Evaluating point-process likelihoods

We recently discussed two recent papers proposing improvements to the commonly used discrete approximation of the log-likelihood for a point process (Paninski, 2004). The likelihood is written as $ll(T|t_{1,..,N(T)}) = \sum_{i = 1}^{N(T)} \log( \lambda(t_i|\mathcal{H}_{t_i})) - \int_0^T \lambda(t|\mathcal{H}_{t}) dt$
where $t_i$ are the spike times and $\lambda(t|\mathcal{H}_t)$ is the conditional intensity function (CIF) of the process at time $t$ given the preceding spikes. Typically, the integral in this equation cannot be evaluated in closed form. The standard approximation computes the function by binning along a regular lattice with bins size $\delta$ $ll(T|t_{1,..,N(T)}) \approx \sum_{i = 1}^{l} \Delta N_i \log(\lambda_i \delta) - \lambda_i\delta$
where $\Delta N_i$ is the number of spikes in the $i$th bin.
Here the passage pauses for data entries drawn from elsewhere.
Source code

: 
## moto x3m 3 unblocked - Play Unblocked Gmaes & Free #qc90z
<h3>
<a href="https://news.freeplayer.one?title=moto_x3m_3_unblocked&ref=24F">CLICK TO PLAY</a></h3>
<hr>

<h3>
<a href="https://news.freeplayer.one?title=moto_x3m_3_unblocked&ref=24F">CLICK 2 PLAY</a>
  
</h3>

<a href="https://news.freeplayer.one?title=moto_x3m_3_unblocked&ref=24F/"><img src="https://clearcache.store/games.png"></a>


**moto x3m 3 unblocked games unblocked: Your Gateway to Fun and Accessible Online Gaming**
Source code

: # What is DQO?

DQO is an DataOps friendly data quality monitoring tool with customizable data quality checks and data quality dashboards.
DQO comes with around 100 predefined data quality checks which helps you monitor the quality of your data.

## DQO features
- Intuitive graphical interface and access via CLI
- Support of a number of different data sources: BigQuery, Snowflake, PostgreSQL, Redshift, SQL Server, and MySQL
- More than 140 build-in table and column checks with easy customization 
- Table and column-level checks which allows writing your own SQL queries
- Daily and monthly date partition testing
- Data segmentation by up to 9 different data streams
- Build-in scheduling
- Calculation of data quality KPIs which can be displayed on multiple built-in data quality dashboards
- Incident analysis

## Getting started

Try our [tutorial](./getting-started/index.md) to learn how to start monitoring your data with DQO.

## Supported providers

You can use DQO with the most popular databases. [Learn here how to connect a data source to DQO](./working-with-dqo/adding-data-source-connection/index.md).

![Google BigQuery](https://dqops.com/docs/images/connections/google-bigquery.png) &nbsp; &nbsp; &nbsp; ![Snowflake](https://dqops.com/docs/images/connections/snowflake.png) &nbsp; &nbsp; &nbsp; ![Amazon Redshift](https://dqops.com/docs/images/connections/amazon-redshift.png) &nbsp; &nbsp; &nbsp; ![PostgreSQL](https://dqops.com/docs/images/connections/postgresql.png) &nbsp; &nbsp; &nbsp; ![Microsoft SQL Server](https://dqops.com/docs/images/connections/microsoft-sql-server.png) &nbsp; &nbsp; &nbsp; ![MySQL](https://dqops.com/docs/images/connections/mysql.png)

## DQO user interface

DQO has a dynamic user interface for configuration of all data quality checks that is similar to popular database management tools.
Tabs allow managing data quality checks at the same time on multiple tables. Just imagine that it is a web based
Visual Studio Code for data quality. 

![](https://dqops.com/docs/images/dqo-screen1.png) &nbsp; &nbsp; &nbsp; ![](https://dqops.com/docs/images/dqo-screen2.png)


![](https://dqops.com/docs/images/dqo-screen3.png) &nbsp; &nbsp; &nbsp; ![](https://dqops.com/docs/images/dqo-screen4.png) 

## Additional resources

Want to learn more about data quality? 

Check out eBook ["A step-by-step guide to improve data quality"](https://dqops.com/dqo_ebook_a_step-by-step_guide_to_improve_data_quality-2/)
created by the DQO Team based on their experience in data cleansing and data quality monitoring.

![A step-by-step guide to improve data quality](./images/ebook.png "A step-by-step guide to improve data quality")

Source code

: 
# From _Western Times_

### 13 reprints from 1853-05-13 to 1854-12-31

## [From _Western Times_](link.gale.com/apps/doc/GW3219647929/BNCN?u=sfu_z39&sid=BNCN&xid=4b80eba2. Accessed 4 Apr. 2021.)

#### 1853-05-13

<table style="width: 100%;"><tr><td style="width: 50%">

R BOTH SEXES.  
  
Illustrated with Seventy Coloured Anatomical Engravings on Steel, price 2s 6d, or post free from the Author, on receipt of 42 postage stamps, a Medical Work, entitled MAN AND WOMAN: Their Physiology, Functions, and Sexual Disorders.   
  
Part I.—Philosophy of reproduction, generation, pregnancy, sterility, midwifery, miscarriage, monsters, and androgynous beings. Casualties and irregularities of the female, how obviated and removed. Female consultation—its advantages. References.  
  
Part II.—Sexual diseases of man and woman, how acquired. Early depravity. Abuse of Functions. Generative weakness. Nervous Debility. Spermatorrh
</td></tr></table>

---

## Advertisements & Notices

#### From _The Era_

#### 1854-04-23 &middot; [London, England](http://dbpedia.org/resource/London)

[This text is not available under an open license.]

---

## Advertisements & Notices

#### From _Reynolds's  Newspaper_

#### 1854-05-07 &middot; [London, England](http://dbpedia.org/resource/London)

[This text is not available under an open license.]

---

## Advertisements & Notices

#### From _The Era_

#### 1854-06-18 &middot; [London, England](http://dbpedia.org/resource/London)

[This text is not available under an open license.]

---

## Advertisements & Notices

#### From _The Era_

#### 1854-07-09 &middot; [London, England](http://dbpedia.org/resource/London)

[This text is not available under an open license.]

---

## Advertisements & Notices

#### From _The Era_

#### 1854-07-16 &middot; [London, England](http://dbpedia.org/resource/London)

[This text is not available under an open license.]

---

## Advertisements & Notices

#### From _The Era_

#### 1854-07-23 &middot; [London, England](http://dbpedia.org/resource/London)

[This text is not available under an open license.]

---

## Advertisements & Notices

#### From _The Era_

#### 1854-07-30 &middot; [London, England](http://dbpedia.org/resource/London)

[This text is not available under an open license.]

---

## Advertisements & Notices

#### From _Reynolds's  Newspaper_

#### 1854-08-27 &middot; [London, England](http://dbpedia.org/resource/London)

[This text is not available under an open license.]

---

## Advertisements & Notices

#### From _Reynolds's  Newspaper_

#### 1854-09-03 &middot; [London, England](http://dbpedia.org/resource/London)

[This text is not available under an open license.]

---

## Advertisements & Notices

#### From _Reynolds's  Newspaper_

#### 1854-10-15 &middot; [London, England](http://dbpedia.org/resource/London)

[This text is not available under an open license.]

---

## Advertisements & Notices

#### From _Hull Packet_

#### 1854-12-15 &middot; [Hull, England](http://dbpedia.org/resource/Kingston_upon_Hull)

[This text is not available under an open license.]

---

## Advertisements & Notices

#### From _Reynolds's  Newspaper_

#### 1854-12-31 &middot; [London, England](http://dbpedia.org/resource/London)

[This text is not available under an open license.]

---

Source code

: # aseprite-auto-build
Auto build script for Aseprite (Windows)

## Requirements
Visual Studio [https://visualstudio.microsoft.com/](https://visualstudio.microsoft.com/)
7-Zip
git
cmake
Both papers demonstrate that smarter approximations to the integral are better for point-process statistics than naïvely binning spike train data.

The first paper we discussed (Citi et al., 2014) used the fact that neurons have an absolute refractory period after each spike to derive a correction term which makes up for the average spike placement within a bin $ll(T|t_{1,..,N(T)}) \approx \sum_{i = 1}^{l} \Delta N_i \log(\lambda_i \delta) - \left( 1-\frac{\Delta N_i}{2}\right)\lambda_i\delta$
This correction is extremely simple to implement, but the authors demonstrate that it not provides a better approximation to the likelihood, but GLMs can be successfully fit to data using larger bin sizes than with the naïve approximation.

The second paper (Mena & Paninski, submitted) proposes to approximate the integral in the point-process likelihood using quadrature methods. The assuming the CIF is zero for some time $tau$ after each spike $\int_0^T \lambda(t|\mathcal{H}_{t}) dt = \int_0^{t_1} \lambda(t|\mathcal{H}_{t}) dt + \sum_{i=1}^{NT} \int_{t_i+\tau}^{t_{i+1}} \lambda(t|\mathcal{H}_{t}) dt$
Then the smaller integrals ( $\int_{t_i+\tau}^{t_{i+1}} \lambda(t|\mathcal{H}_{t}) dt$) are computed using Gaussian quadrature.
This method produces a very accurate approximation to the true (continuous) likelihood function, and is more accurate than the likelihood given by Citi et al. while evaluating the CIF at less points. In addition, they point out that their likelihood remains just as simple to maximize as the standard approximation when using non-adaptive quadrature methods. However, they do not show that their method improves parameter estimation of a GLM in practice.